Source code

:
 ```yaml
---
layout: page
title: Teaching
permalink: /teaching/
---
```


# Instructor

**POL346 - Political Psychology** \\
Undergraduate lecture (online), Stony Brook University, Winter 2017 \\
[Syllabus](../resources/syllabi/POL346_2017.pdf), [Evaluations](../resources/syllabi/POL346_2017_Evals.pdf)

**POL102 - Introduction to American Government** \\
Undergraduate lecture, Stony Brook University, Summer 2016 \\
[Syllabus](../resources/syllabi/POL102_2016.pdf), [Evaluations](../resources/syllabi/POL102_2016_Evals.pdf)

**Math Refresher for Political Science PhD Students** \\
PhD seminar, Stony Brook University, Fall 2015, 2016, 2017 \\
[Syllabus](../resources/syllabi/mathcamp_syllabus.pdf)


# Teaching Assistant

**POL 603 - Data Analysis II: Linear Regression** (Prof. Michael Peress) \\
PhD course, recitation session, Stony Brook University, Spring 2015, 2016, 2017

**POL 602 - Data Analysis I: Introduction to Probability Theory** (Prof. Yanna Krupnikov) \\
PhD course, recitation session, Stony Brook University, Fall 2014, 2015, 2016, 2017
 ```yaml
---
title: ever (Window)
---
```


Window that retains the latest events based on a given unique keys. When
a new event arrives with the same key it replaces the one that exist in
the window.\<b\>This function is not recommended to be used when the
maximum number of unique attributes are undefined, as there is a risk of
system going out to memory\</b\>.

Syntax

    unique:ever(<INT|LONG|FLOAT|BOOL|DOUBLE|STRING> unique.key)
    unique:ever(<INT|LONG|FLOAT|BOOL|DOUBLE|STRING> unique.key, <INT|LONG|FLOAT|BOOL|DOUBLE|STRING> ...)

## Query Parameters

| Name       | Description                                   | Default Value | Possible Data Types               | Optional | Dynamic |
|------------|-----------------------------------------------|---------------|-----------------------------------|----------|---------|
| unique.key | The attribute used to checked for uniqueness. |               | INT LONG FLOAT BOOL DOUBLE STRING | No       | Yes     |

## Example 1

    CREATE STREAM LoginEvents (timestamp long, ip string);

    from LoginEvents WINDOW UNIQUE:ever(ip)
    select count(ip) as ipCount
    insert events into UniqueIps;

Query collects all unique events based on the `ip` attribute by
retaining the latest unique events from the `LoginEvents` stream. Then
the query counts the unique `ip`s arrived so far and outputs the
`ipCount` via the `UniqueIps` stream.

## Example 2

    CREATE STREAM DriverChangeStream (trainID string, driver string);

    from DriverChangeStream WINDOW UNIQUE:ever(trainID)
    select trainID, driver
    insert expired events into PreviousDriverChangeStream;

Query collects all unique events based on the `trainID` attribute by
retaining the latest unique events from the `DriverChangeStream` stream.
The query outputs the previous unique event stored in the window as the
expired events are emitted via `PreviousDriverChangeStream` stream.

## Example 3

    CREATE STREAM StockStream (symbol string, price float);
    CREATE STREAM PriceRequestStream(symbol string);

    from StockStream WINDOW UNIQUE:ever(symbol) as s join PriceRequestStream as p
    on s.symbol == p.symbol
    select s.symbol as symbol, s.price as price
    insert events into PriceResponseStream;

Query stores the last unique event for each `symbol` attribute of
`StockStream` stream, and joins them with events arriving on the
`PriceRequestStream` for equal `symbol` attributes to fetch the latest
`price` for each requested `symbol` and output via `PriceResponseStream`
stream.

- Work to complete -
In the listing above, start at the line with "select trainID, driver", go on through the line with "CREATE STREAM PriceRequestStream(symbol", and copy each of those lines exactly; leave out all the rest.

- Output -
    select trainID, driver
    insert expired events into PreviousDriverChangeStream;

Query collects all unique events based on the `trainID` attribute by
retaining the latest unique events from the `DriverChangeStream` stream.
The query outputs the previous unique event stored in the window as the
expired events are emitted via `PreviousDriverChangeStream` stream.

## Example 3

    CREATE STREAM StockStream (symbol string, price float);
    CREATE STREAM PriceRequestStream(symbol string);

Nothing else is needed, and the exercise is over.